Syria shifting troops
As the Obama administration tries to prod Congress into backing armed action against Syria, the regime in Damascus is hiding military hardware and shifting troops out of bases into civilian areas.
Politically, Assad has gone on the offensive, warning in a rare interview with Western media that any military action against Syria could spark a regional war.
If the U.S. undertakes missile strikes, Assad’s reaction could have a major effect on the trajectory of Syria’s civil war. Neighboring countries could get dragged into a wider conflict, or it could be back to business as usual for a crisis that has claimed the lives of more than 100,000 people over 2½ years.
The main Western-backed opposition group said during the buildup last week to what seemed like an imminent U.S. attack, the army moved troops as well as rocket launchers, artillery and other heavy weapons into residential neighborhoods in cities nationwide.

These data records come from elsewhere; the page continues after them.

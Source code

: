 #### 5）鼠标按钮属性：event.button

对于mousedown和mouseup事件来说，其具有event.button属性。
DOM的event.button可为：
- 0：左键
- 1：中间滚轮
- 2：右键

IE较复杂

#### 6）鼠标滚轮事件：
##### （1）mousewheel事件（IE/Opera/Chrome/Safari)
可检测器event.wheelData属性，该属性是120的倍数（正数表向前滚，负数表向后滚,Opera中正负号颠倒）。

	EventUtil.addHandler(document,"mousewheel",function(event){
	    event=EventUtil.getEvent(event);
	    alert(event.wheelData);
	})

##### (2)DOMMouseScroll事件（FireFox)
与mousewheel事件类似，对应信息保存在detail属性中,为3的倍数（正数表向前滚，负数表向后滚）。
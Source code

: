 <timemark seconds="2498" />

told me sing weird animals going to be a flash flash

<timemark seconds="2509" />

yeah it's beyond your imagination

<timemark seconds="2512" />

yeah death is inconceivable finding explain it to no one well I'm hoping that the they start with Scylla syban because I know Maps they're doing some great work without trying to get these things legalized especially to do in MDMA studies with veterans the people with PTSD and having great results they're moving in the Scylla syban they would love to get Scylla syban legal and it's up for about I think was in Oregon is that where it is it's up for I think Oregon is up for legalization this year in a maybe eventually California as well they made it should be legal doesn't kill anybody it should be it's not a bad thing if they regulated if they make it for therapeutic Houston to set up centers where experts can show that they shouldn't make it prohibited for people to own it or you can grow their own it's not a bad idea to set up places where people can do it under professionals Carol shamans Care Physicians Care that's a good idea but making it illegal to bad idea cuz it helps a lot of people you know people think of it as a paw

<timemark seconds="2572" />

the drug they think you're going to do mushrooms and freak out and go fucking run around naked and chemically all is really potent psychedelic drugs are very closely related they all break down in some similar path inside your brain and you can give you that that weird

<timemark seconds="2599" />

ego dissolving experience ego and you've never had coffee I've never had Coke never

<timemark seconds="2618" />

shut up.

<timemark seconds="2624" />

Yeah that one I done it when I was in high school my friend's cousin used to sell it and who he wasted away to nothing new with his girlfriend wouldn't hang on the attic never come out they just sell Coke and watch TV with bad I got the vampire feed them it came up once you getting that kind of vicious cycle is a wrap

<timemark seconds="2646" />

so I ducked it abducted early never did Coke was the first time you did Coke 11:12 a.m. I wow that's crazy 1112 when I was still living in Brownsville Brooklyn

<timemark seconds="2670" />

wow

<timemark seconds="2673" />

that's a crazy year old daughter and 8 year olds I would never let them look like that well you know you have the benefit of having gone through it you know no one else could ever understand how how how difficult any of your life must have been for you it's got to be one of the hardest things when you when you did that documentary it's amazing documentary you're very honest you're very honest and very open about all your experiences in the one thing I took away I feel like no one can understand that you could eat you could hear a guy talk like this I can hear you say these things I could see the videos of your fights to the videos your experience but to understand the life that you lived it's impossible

A U.S. official confirmed there are indications the Syrian regime is taking steps to move some of its military equipment and bolster protection for defense facilities.
The trend inside Syria is likely to continue in the coming days now that the regime has won a reprieve with Obama’s decision to seek congressional approval for military action.
“The Syrian regime knows there are 30-40 potential targets for U.S. airstrikes, and they have had ample time to prepare,” said Hisham Jaber, a retired Lebanese army general and director of the Middle East Center for Studies and Political Research in Beirut. “Half of them, if not more, have been evacuated, moved or camouflaged. This is the natural thing to do.”